Between the line containing "1. [「一生一定要去一次」" and the line containing "다음 목록으로 재생합니다" lies a run of lines; give that run again exactly, with both of those lines, and nothing else from the entries below.

[Dataset content]

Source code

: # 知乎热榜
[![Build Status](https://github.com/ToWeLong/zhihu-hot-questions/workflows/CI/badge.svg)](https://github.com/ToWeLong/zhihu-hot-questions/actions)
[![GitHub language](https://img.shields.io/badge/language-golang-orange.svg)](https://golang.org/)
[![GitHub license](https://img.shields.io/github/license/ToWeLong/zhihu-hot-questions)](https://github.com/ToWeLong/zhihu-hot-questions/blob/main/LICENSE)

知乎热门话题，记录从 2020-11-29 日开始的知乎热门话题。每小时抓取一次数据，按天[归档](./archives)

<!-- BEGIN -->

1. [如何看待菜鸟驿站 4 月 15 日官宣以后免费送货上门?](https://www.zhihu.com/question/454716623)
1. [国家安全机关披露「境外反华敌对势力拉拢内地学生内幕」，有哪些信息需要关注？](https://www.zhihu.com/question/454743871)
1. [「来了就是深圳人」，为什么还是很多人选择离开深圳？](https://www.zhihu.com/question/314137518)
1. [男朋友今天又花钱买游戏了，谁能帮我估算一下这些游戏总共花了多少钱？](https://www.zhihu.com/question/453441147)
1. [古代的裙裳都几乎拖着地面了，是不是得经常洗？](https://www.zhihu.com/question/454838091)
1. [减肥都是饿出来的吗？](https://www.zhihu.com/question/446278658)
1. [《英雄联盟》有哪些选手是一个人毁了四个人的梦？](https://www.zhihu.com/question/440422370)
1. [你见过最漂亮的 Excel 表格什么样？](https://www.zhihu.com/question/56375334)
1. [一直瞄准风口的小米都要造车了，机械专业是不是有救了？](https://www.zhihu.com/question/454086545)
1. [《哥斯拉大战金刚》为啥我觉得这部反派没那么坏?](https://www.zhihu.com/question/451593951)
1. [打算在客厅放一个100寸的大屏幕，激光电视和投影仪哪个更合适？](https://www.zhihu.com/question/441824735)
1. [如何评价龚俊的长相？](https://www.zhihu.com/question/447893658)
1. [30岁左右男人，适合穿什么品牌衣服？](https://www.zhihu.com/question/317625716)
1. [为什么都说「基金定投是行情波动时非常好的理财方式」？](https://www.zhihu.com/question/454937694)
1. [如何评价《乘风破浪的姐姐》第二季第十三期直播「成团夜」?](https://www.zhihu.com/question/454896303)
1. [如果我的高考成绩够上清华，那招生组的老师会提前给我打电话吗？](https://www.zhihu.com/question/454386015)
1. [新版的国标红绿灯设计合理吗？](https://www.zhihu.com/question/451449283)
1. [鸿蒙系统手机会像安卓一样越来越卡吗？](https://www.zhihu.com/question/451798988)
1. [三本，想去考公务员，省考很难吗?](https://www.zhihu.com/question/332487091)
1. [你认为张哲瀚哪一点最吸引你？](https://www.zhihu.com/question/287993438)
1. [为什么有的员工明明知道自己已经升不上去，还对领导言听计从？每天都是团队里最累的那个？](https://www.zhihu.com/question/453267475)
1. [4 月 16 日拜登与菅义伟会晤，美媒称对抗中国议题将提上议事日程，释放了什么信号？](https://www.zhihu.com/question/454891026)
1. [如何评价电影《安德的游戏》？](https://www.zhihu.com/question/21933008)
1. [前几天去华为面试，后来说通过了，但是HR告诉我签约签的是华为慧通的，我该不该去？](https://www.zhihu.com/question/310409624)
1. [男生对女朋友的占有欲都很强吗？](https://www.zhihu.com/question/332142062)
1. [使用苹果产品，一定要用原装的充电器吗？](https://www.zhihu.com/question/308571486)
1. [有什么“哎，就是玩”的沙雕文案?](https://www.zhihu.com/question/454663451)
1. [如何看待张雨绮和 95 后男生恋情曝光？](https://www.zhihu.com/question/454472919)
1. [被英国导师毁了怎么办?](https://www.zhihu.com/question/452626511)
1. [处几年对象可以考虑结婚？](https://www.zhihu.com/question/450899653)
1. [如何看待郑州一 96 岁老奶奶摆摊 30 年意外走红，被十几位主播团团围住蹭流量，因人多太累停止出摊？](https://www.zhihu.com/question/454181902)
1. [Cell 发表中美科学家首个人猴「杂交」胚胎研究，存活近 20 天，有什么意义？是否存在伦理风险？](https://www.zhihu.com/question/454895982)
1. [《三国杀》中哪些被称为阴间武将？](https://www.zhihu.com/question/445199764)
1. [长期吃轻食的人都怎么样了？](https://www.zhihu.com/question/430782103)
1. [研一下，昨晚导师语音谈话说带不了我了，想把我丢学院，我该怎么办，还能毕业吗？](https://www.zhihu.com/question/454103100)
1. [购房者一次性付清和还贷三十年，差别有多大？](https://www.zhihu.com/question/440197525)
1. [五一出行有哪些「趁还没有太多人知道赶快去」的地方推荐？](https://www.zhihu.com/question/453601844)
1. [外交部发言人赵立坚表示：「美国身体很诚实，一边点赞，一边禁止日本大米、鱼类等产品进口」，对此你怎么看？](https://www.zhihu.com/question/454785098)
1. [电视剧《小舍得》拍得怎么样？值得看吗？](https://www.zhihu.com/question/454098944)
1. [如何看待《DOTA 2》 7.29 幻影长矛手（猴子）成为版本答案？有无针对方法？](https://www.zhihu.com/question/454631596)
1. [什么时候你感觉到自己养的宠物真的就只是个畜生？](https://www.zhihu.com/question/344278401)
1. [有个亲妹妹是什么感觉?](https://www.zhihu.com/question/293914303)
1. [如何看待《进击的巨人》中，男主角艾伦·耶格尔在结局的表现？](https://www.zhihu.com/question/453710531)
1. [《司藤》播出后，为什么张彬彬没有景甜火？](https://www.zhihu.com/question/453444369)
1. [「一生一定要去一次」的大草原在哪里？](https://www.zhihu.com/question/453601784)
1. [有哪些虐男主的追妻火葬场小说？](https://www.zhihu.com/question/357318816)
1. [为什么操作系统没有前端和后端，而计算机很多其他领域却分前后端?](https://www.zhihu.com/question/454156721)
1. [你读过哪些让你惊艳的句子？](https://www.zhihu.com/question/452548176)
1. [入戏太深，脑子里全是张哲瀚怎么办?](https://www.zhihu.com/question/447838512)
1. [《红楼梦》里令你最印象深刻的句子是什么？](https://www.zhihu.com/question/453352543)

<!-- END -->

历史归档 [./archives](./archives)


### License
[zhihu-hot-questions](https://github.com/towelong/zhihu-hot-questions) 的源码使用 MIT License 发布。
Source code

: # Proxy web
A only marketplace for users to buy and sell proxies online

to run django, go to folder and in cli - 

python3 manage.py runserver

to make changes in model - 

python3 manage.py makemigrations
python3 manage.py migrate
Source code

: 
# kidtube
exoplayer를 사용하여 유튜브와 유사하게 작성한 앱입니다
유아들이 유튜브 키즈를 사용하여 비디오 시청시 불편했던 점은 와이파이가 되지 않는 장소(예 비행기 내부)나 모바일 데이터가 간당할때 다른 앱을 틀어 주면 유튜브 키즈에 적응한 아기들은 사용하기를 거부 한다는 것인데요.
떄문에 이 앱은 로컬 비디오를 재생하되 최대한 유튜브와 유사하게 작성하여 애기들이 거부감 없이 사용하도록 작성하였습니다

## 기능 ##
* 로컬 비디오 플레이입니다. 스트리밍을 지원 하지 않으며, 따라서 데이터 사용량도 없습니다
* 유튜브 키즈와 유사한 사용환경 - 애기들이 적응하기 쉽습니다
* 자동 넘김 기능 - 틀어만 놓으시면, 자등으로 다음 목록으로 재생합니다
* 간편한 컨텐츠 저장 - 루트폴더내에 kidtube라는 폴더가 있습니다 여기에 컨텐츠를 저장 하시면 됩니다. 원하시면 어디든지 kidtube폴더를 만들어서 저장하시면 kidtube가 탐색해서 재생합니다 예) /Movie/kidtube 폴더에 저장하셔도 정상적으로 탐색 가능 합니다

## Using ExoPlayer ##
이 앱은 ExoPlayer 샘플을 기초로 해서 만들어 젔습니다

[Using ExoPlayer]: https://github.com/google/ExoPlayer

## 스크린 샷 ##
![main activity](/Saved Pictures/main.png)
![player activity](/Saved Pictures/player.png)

[/Dataset content]

_Worked solution:_
1. [「一生一定要去一次」的大草原在哪里？](https://www.zhihu.com/question/453601784)
1. [有哪些虐男主的追妻火葬场小说？](https://www.zhihu.com/question/357318816)
1. [为什么操作系统没有前端和后端，而计算机很多其他领域却分前后端?](https://www.zhihu.com/question/454156721)
1. [你读过哪些让你惊艳的句子？](https://www.zhihu.com/question/452548176)
1. [入戏太深，脑子里全是张哲瀚怎么办?](https://www.zhihu.com/question/447838512)
1. [《红楼梦》里令你最印象深刻的句子是什么？](https://www.zhihu.com/question/453352543)

<!-- END -->

历史归档 [./archives](./archives)


### License
[zhihu-hot-questions](https://github.com/towelong/zhihu-hot-questions) 的源码使用 MIT License 发布。
Source code

: # Proxy web
A only marketplace for users to buy and sell proxies online

to run django, go to folder and in cli - 

python3 manage.py runserver

to make changes in model - 

python3 manage.py makemigrations
python3 manage.py migrate
Source code

: 
# kidtube
exoplayer를 사용하여 유튜브와 유사하게 작성한 앱입니다
유아들이 유튜브 키즈를 사용하여 비디오 시청시 불편했던 점은 와이파이가 되지 않는 장소(예 비행기 내부)나 모바일 데이터가 간당할때 다른 앱을 틀어 주면 유튜브 키즈에 적응한 아기들은 사용하기를 거부 한다는 것인데요.
떄문에 이 앱은 로컬 비디오를 재생하되 최대한 유튜브와 유사하게 작성하여 애기들이 거부감 없이 사용하도록 작성하였습니다

## 기능 ##
* 로컬 비디오 플레이입니다. 스트리밍을 지원 하지 않으며, 따라서 데이터 사용량도 없습니다
* 유튜브 키즈와 유사한 사용환경 - 애기들이 적응하기 쉽습니다
* 자동 넘김 기능 - 틀어만 놓으시면, 자등으로 다음 목록으로 재생합니다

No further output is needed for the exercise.